Since the Cupcake invaded our shores the humble Fairy Cake has all but disappeared from our cake plates. Sure I like a Cupcake, who doesn’t? But sometimes they are overly sweet and indulgent and dammit, their just not a Fairy Cake! Fairy Cakes are what we had homemade at our childhood birthday parties, at summer fetes and most likely the first thing we ever learnt to bake. So lets bring back the humble fairy cake from behind the shadow of their big blowsy American cousins the cupcake. Fairy cakes are smaller fluffier and easily shoved in your gob in one go! No buttercream, just a modest blob of royal icing. Less sugar on top and well small enough for a fairy to eat.

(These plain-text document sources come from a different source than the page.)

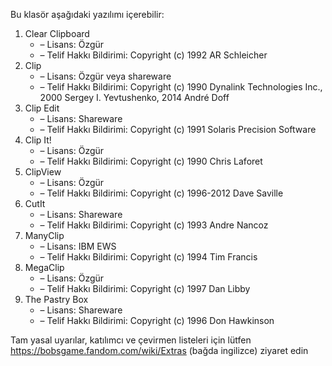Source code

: Bu klasör aşağıdaki yazılımı içerebilir:

1. Clear Clipboard
   - – Lisans: Özgür
   - – Telif Hakkı Bildirimi: Copyright (c) 1992 AR Schleicher
2. Clip
   - – Lisans: Özgür veya shareware
   - – Telif Hakkı Bildirimi: Copyright (c) 1990 Dynalink Technologies Inc., 2000 Sergey I. Yevtushenko, 2014 André Doff
3. Clip Edit
   - – Lisans: Shareware
   - – Telif Hakkı Bildirimi: Copyright (c) 1991 Solaris Precision Software
4. Clip It!
   - – Lisans: Özgür
   - – Telif Hakkı Bildirimi: Copyright (c) 1990 Chris Laforet
5. ClipView
   - – Lisans: Özgür
   - – Telif Hakkı Bildirimi: Copyright (c) 1996-2012 Dave Saville
6. CutIt
   - – Lisans: Shareware
   - – Telif Hakkı Bildirimi: Copyright (c) 1993 Andre Nancoz
7. ManyClip
   - – Lisans: IBM EWS
   - – Telif Hakkı Bildirimi: Copyright (c) 1994 Tim Francis
8. MegaClip
   - – Lisans: Özgür
   - – Telif Hakkı Bildirimi: Copyright (c) 1997 Dan Libby
9. The Pastry Box
   - – Lisans: Shareware
   - – Telif Hakkı Bildirimi: Copyright (c) 1996 Don Hawkinson

Tam yasal uyarılar, katılımcı ve çevirmen listeleri için lütfen https://bobsgame.fandom.com/wiki/Extras (bağda ingilizce) ziyaret edin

The blackcurrants this year have been amazing, a real superstar of the soft fruit season. In fact we’ve actually found ourselves with a bit of glut on our hands. After the making of the obligatory jam, bottling and even a sorbet (which was fabulously zingy, will post the recipe later) we finally find ourselves picking the last of the currants, some small but still packing a bunch. To use up these last batches of blackcurrants I decided to use them in my fairy cake plans. Pairing up the blackcurrant with lemon here is my recipe for my blackcurrant and lemon fairy cakes:
Makes approx 18
200g unsalted butter
200g caster sugar
2 eggs lightly beaten
Zest of 1 lemon
200g self raising flour
A little milk to loosen mix, around 2 table spoons
200g icing sugar
1. Line a muffin tray with your fairy cake cases and preheat the oven to 180c/350f/gas mark 4
2. Cream the butter and sugar until light and fluffy
3. Introduce the eggs whilst the mixer is running, a little at a time
4. Add the zest and mix through
5.Remove from processor and fold in the blackcurrants gently with a metal spoon
6.Using a spoon or as I like you use, an icecream scoop, spoon the mix into the cases
7. Bake in the middle of a preheated oven for 15-20 mins
8.When light brown and spring back to touch your fairy cakes are ready
9.Leave too cool completely. Whilst cooling mix your royals icing
10.Sift the icing sugar into a bowl and add the lemon juice a little at a time mixing through until you reach your desired thickness. Here a allowed it too drip a little. Spoon on your icing and allow to set
Enjoy! So come on lets bring back the great British Fairy Cake!